Chileans continue to drive towards ridding themselves of Pinera and getting a new constitution

Photo by Andres Martinez Casares/Reuters: woman waves Chilean during Chile street march

Contributed by Joe Montero

Chile, which ignited the latest wave of unrest spread through a large part of South America, is still on the boil, and most of its population refusing to give up their effort for change.

President Pinera now looks like an ineffectual and isolated leader. He sacked his cabinet and a[pointed a new one. It has changed nothing.

The government isn’t falling yet. But it has shifted from tough and uncompromising words, to increasing indecisiveness. Reeling from fear, it has attempted to placate the population with promises of some changes, including the framing of new constitution. But it is too little and too late. No one is buying it.

Out on the street, people want much more. They have built and sustained their movement through network of collectives reaching into every neighbourhood. They will not accept token measures that lead to no real change.

They want change that will transform Chile into a nation that ends years of neoliberalism, control in the hands of a few, and change that improves their lives.

One of the contingents marching towards the massive rally sat the central Plaza de la Dignidad in Santiago on 6 December

Video from Global Forest Coalition

Embattled Pinera has been forced to say he will make some changes and look at putting forward a new constitution.

He is not believed. cosmetic changes and a constitution decided by the same politicians and those who dominate the economy is not going to deliver the change Chile wants.

This is change that ordinary people take part in forming, and this includes having a voice in shaping the new constitution.

Pinera has is not offering this, and the police and army continue their brutality in the streets.

And at the Plaza de la Dignidad

Video from AFP News Agency

The massive street rallies, defying all attempts to prevent them and break them up, are still occurring.

So is the brutalisation of civilians. The conservative count at the end on November was 26 dead and 13,000 injured. More than a 300 had been shot in one or both eyes by rubber bullets and lost sight. Some in both eyes. Rapes while under custody are still going on, and the number of those disappearing is rising.
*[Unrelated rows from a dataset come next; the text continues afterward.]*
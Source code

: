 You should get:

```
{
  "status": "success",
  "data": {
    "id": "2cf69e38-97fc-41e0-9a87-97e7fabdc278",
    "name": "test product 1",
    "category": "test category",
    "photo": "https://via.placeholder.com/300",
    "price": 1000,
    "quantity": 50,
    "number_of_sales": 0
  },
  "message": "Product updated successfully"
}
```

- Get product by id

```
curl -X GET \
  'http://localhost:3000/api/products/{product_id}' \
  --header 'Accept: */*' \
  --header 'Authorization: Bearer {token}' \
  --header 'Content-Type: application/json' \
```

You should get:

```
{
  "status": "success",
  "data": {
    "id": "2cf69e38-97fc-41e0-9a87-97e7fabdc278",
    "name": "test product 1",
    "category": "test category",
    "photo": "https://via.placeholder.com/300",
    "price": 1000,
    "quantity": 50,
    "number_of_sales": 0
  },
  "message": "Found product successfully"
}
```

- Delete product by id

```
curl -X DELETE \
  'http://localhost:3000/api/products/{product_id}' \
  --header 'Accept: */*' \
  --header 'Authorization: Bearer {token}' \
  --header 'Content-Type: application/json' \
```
The toll count will go up.

Women perform spectacular flash action against the abuse of women on 5 December in Santiago, and it has become a hit around the world. The rights of women have become an important part of the new movement.

Video from Ruptly

Student Gustavo Gatica became a martyr to the cause after losing both eyes on 8 November. His image is everywhere, as the face of the human rights abuses and a lightening rod for the nation’s fury.
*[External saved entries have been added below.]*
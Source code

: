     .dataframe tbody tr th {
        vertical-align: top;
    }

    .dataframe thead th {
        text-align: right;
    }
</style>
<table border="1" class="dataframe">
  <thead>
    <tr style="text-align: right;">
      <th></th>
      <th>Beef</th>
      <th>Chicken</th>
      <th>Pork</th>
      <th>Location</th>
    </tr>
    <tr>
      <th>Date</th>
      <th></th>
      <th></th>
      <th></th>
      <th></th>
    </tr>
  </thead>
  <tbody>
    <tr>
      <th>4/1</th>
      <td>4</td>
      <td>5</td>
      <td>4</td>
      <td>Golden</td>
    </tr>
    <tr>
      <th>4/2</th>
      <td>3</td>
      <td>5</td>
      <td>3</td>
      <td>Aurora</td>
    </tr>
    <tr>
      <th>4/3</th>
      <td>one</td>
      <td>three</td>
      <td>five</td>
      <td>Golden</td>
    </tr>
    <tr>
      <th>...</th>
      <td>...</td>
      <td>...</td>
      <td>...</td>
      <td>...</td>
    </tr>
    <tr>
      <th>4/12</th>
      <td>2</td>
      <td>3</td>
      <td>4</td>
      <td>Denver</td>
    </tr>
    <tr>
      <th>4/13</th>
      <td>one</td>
This reaction by Chileans marks the greatest weakness of the police and army. They have failed to cower the population.

Visibly shaken by the reaction, President Pinera has been forced to do an about face, from always defending the police and army, to admitting there have been some abuses.

The Gustavo Gatica has managed to force through an official investigation into this an some other cases. But there is little faith that this will amount to much.
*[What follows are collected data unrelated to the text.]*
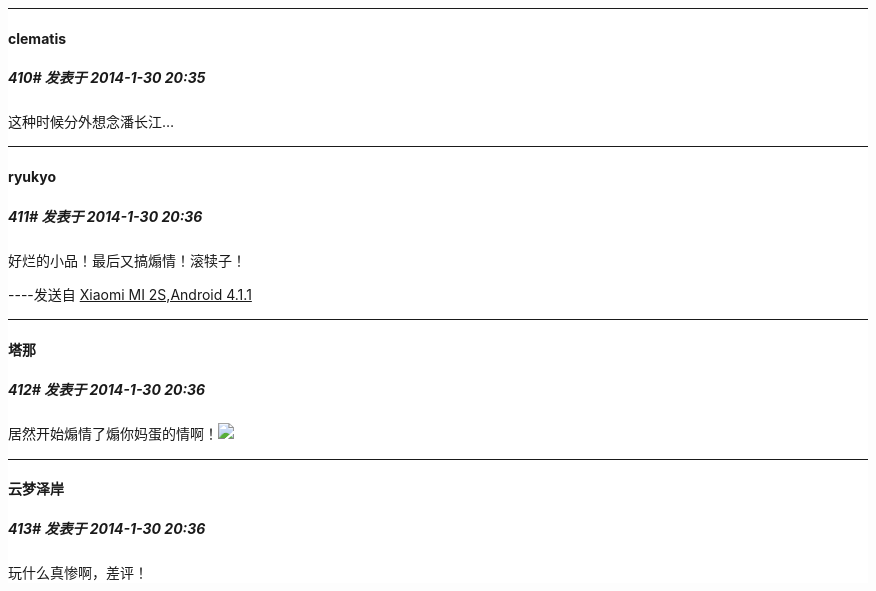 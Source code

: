 





*****

####  clematis  
##### 410#       发表于 2014-1-30 20:35




这种时候分外想念潘长江…







*****

####  ryukyo  
##### 411#       发表于 2014-1-30 20:36




好烂的小品！最后又搞煽情！滚犊子！


----发送自 [Xiaomi MI 2S,Android 4.1.1](http://stage1.5j4m.com)







*****

####  塔那  
##### 412#       发表于 2014-1-30 20:36




居然开始煽情了煽你妈蛋的情啊！<img src="https://static.saraba1st.com/image/smiley/face/01.gif" referrerpolicy="no-referrer">







*****

####  云梦泽岸  
##### 413#       发表于 2014-1-30 20:36




玩什么真惨啊，差评！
Gustavo Gatica’s case has caused an uproar against the deliberate shooting of rubber coated bullets into the eyes of victims.

Video from Nicolas Balanda

The unrest is having a serious economic impact on Chile. the paralysis of the political crisis is pulling down economic activity, the currency’s exchange rate is declining and the environment is scaring investment away.

Expatriate Chileans have also been out in the streets in many countries, and this includes Australia, where they have been taking part in a series of ongoing actions. Songs of the new movement are being played and sung. Marches and vigils are being held. The latest news is being shared.

People from other South American countries also in turmoil, especially Colombia, are giving their support.

Chilean community turns out in Sydney

Speakers talk about the rise of dictatorship in Chile and draw the link between this and the rise of authoritarianism around the world, including Australia, where rights are also been systematically cut back, even if it is not being done as brutally as in Chile.

Photo by Joe Montero: Chileans in Melbourne march in support of those fighting for change in Chile
Photo by Joe Montero: Night vigil in Melbourne for those who have fallen

Photo by Joe Montero: Putting the message out
Photo by Joe Montero: Images of some of those who have been killed in Chile

They say that the world must support Chile. Building this in Australia is important.